**WHAT IS REQUIRED**
Down to the last line, set the entries down again exactly.

**DATA**
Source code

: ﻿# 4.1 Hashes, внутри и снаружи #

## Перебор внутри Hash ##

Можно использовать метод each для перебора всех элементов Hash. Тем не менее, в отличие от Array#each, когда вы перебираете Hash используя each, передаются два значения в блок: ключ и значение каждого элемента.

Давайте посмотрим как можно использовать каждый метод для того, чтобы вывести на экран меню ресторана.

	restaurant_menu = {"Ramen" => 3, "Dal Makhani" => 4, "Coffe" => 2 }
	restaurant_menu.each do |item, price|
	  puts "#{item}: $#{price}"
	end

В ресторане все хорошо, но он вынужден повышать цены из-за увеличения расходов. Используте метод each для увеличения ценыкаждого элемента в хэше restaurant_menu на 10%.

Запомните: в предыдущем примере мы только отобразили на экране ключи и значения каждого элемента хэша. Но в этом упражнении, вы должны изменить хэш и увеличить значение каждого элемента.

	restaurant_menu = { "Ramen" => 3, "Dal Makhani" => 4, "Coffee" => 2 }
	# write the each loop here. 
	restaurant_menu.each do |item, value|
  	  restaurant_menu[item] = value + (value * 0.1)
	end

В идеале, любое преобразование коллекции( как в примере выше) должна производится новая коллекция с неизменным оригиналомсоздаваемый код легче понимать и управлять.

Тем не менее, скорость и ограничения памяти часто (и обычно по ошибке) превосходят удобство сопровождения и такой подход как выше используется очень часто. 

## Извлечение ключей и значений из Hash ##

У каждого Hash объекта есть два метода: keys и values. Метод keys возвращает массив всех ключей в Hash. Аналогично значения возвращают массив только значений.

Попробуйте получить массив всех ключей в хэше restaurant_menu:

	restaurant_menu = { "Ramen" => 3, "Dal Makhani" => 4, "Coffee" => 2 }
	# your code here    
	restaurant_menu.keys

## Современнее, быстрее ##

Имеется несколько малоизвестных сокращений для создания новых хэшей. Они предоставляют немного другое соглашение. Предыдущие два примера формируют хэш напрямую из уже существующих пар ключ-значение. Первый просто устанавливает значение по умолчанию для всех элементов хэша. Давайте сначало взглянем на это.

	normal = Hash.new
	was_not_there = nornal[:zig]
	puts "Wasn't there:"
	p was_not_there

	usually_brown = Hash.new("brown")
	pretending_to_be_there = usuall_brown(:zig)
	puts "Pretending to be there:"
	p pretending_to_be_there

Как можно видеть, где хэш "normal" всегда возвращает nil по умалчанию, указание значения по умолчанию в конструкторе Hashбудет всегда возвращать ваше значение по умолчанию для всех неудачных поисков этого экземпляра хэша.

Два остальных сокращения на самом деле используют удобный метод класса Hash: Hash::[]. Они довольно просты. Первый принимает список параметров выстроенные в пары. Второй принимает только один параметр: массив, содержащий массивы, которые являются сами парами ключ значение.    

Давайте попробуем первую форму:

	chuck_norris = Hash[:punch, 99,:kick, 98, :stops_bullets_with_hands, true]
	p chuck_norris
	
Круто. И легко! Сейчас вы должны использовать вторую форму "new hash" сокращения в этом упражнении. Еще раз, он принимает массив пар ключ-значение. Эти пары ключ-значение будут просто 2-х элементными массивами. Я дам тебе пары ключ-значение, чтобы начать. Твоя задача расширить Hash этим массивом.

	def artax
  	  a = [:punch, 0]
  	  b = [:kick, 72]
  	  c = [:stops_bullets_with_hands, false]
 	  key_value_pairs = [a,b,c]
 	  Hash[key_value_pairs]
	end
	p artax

**SOLVED EXERCISE**
Source code

: ﻿# 4.1 Hashes, внутри и снаружи #

## Перебор внутри Hash ##

Можно использовать метод each для перебора всех элементов Hash. Тем не менее, в отличие от Array#each, когда вы перебираете Hash используя each, передаются два значения в блок: ключ и значение каждого элемента.

Давайте посмотрим как можно использовать каждый метод для того, чтобы вывести на экран меню ресторана.

	restaurant_menu = {"Ramen" => 3, "Dal Makhani" => 4, "Coffe" => 2 }
	restaurant_menu.each do |item, price|
	  puts "#{item}: $#{price}"
	end

В ресторане все хорошо, но он вынужден повышать цены из-за увеличения расходов. Используте метод each для увеличения ценыкаждого элемента в хэше restaurant_menu на 10%.

Запомните: в предыдущем примере мы только отобразили на экране ключи и значения каждого элемента хэша. Но в этом упражнении, вы должны изменить хэш и увеличить значение каждого элемента.

	restaurant_menu = { "Ramen" => 3, "Dal Makhani" => 4, "Coffee" => 2 }
	# write the each loop here. 
	restaurant_menu.each do |item, value|
  	  restaurant_menu[item] = value + (value * 0.1)
	end

В идеале, любое преобразование коллекции( как в примере выше) должна производится новая коллекция с неизменным оригиналомсоздаваемый код легче понимать и управлять.

Тем не менее, скорость и ограничения памяти часто (и обычно по ошибке) превосходят удобство сопровождения и такой подход как выше используется очень часто. 

## Извлечение ключей и значений из Hash ##

У каждого Hash объекта есть два метода: keys и values. Метод keys возвращает массив всех ключей в Hash. Аналогично значения возвращают массив только значений.

Попробуйте получить массив всех ключей в хэше restaurant_menu:

	restaurant_menu = { "Ramen" => 3, "Dal Makhani" => 4, "Coffee" => 2 }
	# your code here    
	restaurant_menu.keys

## Современнее, быстрее ##

Имеется несколько малоизвестных сокращений для создания новых хэшей. Они предоставляют немного другое соглашение. Предыдущие два примера формируют хэш напрямую из уже существующих пар ключ-значение. Первый просто устанавливает значение по умолчанию для всех элементов хэша. Давайте сначало взглянем на это.

	normal = Hash.new
	was_not_there = nornal[:zig]
	puts "Wasn't there:"
	p was_not_there

	usually_brown = Hash.new("brown")
	pretending_to_be_there = usuall_brown(:zig)
	puts "Pretending to be there:"
	p pretending_to_be_there

Как можно видеть, где хэш "normal" всегда возвращает nil по умалчанию, указание значения по умолчанию в конструкторе Hashбудет всегда возвращать ваше значение по умолчанию для всех неудачных поисков этого экземпляра хэша.

Два остальных сокращения на самом деле используют удобный метод класса Hash: Hash::[]. Они довольно просты. Первый принимает список параметров выстроенные в пары. Второй принимает только один параметр: массив, содержащий массивы, которые являются сами парами ключ значение.    

Давайте попробуем первую форму:

	chuck_norris = Hash[:punch, 99,:kick, 98, :stops_bullets_with_hands, true]
	p chuck_norris
	
Круто. И легко! Сейчас вы должны использовать вторую форму "new hash" сокращения в этом упражнении. Еще раз, он принимает массив пар ключ-значение. Эти пары ключ-значение будут просто 2-х элементными массивами. Я дам тебе пары ключ-значение, чтобы начать. Твоя задача расширить Hash этим массивом.

	def artax
  	  a = [:punch, 0]
  	  b = [:kick, 72]
  	  c = [:stops_bullets_with_hands, false]
 	  key_value_pairs = [a,b,c]
 	  Hash[key_value_pairs]
	end
	p artax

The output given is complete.